For nearly a decade, Derek Falvey served as the central decision-maker guiding the Minnesota Twins through one of the most consequential stretches in franchise history.

His tenure cannot be dismissed as a failure, nor can it be cleanly celebrated as a success. Instead, it sits uncomfortably in between — defined by real progress, persistent blind spots, and an ending so turbulent that it reframes everything that came before it.

Falvey’s most lasting impact came not through any single move, but through structural change. When he arrived from Cleveland, the Twins were behind the curve in analytics, player development, and organizational alignment.

Under his leadership, the franchise modernized rapidly, building out a robust research and development group and integrating data-driven processes throughout scouting and player development.

The Twins became a franchise that understood how to extract marginal gains, particularly on the pitching side, and that shift alone raised the organization’s baseline competence.

Strong Baseline with Pitching

That progress manifested most clearly in the development of pitching.
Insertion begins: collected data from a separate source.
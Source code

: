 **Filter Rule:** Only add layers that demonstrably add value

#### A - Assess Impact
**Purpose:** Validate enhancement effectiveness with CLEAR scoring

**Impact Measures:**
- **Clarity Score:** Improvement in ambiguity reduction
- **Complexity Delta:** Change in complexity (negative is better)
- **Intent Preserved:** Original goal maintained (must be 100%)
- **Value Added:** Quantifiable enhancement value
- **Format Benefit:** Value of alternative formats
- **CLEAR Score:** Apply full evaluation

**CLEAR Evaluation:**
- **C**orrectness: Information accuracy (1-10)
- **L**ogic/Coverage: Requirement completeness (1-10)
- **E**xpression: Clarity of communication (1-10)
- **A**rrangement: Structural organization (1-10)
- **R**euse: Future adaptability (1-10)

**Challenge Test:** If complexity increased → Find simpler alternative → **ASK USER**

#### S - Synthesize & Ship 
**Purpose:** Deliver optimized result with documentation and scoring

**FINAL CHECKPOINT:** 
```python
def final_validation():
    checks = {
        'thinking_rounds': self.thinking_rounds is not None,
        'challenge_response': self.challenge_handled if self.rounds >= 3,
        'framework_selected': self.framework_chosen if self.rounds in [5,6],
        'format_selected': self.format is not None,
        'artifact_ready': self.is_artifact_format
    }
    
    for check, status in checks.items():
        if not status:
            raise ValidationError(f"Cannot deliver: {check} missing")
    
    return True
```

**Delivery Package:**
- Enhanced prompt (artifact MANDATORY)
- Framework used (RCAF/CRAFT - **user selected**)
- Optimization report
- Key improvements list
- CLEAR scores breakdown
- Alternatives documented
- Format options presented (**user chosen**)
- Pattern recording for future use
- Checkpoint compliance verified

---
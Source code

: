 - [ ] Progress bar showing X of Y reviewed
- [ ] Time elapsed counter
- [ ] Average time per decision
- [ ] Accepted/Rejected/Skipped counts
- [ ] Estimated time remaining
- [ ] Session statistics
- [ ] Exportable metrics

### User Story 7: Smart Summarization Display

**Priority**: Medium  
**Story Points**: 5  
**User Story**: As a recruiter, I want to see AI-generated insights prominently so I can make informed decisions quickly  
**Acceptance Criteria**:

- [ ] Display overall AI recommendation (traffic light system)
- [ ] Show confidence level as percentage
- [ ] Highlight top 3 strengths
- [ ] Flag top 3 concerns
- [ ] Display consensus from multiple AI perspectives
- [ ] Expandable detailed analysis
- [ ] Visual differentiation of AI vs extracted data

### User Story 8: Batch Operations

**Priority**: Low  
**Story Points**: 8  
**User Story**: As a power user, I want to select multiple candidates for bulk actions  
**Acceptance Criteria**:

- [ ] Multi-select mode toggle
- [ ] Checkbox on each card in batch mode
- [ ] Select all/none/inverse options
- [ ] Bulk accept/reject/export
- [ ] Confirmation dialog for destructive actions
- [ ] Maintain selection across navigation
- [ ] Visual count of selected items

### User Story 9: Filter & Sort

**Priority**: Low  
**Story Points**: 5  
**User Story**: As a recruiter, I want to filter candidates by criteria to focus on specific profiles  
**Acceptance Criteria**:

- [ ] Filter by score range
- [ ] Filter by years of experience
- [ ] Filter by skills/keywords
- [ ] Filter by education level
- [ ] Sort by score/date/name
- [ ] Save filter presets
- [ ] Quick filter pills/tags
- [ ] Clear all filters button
Minnesota repeatedly turned mid-to-late round college arms into legitimate major league contributors, something the franchise had rarely done before.

Joe Ryan emerged as a true top-of-the-rotation starter, while Bailey Ober developed into a reliable, above-replacement arm capable of stabilizing a staff.

The Twins consistently squeezed value out of arms that arrived without much external fanfare, a credit to the infrastructure Falvey helped build.

Falvey also authored the most successful trade of his tenure when he sent Luis Arraez to Miami in exchange for Pablo López.

It was a decisive bet that offense could be replaced more easily than frontline pitching, and it worked. López gave the Twins a durable, high-end starter at a time when the rotation desperately needed one, and the deal remains a clear win in hindsight.

There were also moments that felt transformative in real time. The 2019 “Bomba Squad” season was not only entertaining but symbolically important.

A franchise long associated with contact-heavy conservatism embraced power, shattered home run records, and demonstrated that Minnesota could compete at the cutting edge of offensive philosophy.

Most importantly, under Falvey’s leadership, the Twins finally won a playoff series for the first time in nearly two decades, ending a drought that had become part of the franchise’s identity.

Yet for all the progress on the pitching side, the offensive record under Falvey tells a much harsher story.

Burned By the Injury Bug?

Over nearly 10 years as the organization’s lead decision-maker, the Twins failed to develop a single homegrown impact bat — not one player who established himself as a clear above-average, middle-of-the-order regular.

The current lineup is largely composed of Falvey-era draft picks, including Royce Lewis, Brooks Lee, Trevor Larnach, Ryan Jeffers, and Matt Wallner. Despite pedigree and opportunity, none of them have emerged as an above-average everyday player.

In isolation, each case has an explanation. Injuries derailed timelines, development stalled, adjustments failed to stick. However, when taken together, the pattern becomes difficult to ignore.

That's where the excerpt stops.